The committee has always responded to enquiries from the press, and to reports which give an inaccurate or misleading picture of morris. As folk became very ‘uncool’ in the 1980s and 1990s, the committee sought ways of improving the image of morris. Things had to get a lot more political in the 1990s when the government was planning to ‘abolish May Day’ by moving the May Day Bank Holiday to some other time of year. The committee organised protests culminating in massed dancing in London and petitions handed to the Prime Minister by a Jack-in-the-Green and a chimney sweep, among others.
The Licensing Act
Then in the first years of the 21st century a new Public Entertainment Licensing Act was under discussion, which would have required applying for a licence for every public performance. The three morris organisations worked together to get morris ‘and related activities’ exempted from the Act, and the victory was celebrated at a massed dance-out in Trafalgar Square in London on 2nd October 2003.
The birth of the Joint Morris Organisations
The campaign against the Licensing Act was not the first time the Federation had worked closely with the Morris Ring and Open Morris. Relations between the three had been improving in the later years of the 20th century, the committees finding they had many aims in common. The three organisations had worked together as early as 1987 on a survey of morris injuries, and four conferences had been jointly organised in the 1990s. Regular meetings of the ‘Joint Morris Organisations’ are now held to discuss approaches to common problems, and a joint National Day of Dance is run every year.
Lockdowns and the cessation of full-face black makeup
The lockdowns of 2020-2021 to control the spread of Covid-19 meant that no public performances were possible, nor practising together until restrictions were gradually lifted, from the spring of 2021. The Federation’s Health and Safety Advisor put together advice for the teams all desperate to start dancing together as soon as possible. As some compensation for the lack of a normal morris life, a busy programme of talks and workshops on ‘Zoom’ was organised, which of course meant that the Federation was reaching out internationally. The success of the programme encouraged the committee to continue it after the lockdowns were over. Between November 2020 and December 2024, the Federation ran 84 online events.

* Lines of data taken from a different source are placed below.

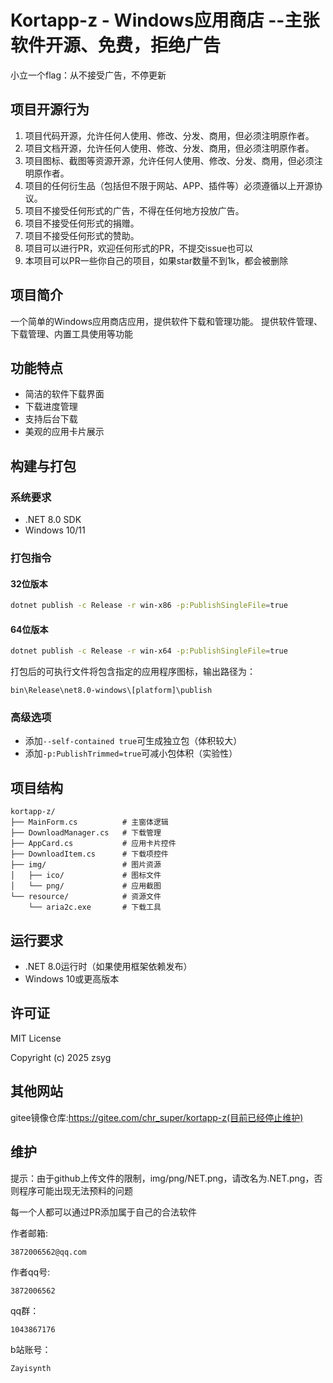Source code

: # Kortapp-z - Windows应用商店 --主张软件开源、免费，拒绝广告

小立一个flag：从不接受广告，不停更新

## 项目开源行为

1. 项目代码开源，允许任何人使用、修改、分发、商用，但必须注明原作者。
2. 项目文档开源，允许任何人使用、修改、分发、商用，但必须注明原作者。
3. 项目图标、截图等资源开源，允许任何人使用、修改、分发、商用，但必须注明原作者。
4. 项目的任何衍生品（包括但不限于网站、APP、插件等）必须遵循以上开源协议。
5. 项目不接受任何形式的广告，不得在任何地方投放广告。
6. 项目不接受任何形式的捐赠。
7. 项目不接受任何形式的赞助。
8. 项目可以进行PR，欢迎任何形式的PR，不提交issue也可以
9. 本项目可以PR一些你自己的项目，如果star数量不到1k，都会被删除

## 项目简介

一个简单的Windows应用商店应用，提供软件下载和管理功能。
提供软件管理、下载管理、内置工具使用等功能

## 功能特点

- 简洁的软件下载界面
- 下载进度管理
- 支持后台下载
- 美观的应用卡片展示

## 构建与打包

### 系统要求
- .NET 8.0 SDK
- Windows 10/11

### 打包指令

#### 32位版本
```bash
dotnet publish -c Release -r win-x86 -p:PublishSingleFile=true
```

#### 64位版本
```bash
dotnet publish -c Release -r win-x64 -p:PublishSingleFile=true
```

打包后的可执行文件将包含指定的应用程序图标，输出路径为：
```
bin\Release\net8.0-windows\[platform]\publish
```

### 高级选项
- 添加`--self-contained true`可生成独立包（体积较大）
- 添加`-p:PublishTrimmed=true`可减小包体积（实验性）

## 项目结构

```
kortapp-z/
├── MainForm.cs          # 主窗体逻辑
├── DownloadManager.cs   # 下载管理
├── AppCard.cs           # 应用卡片控件
├── DownloadItem.cs      # 下载项控件
├── img/                 # 图片资源
│   ├── ico/             # 图标文件
│   └── png/             # 应用截图
└── resource/            # 资源文件
    └── aria2c.exe       # 下载工具
```

## 运行要求

- .NET 8.0运行时（如果使用框架依赖发布）
- Windows 10或更高版本

## 许可证

MIT License

Copyright (c) 2025 zsyg

## 其他网站

gitee镜像仓库:https://gitee.com/chr_super/kortapp-z(目前已经停止维护)

## 维护

提示：由于github上传文件的限制，img/png/NET.png，请改名为.NET.png，否则程序可能出现无法预料的问题

每一个人都可以通过PR添加属于自己的合法软件

作者邮箱:
```
3872006562@qq.com
```

作者qq号:
```
3872006562
```

qq群：
```
1043867176
```

b站账号：
```
Zayisynth
```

The re-ignition of ‘Black Lives Matter’ after the killing of George Floyd in the USA in May 2020 lent urgency to the need to steer the Federation through the process of making blackened faces an inappropriate costume for member teams. The questionable origins of the practice were little known, but most teams who wore full face black makeup could see that it could be taken to be offensive, and changed to using masks or other colours.
Celebrating 50 years
As the Federation celebrates its 50th anniversary, morris dancers are in a very different world from that challenged by its founders. The majority of teams now dance other traditions than Cotswold, and the number of women dancing is now equal to the number of men. The need to improve the public image of the morris population remains, as the average age of participants continues to increase
In 2023 the Federation gained a grant from Arts Council England to take morris into selected schools, and is hoping to build on the very positive outcomes. Here’s to the next 50 years!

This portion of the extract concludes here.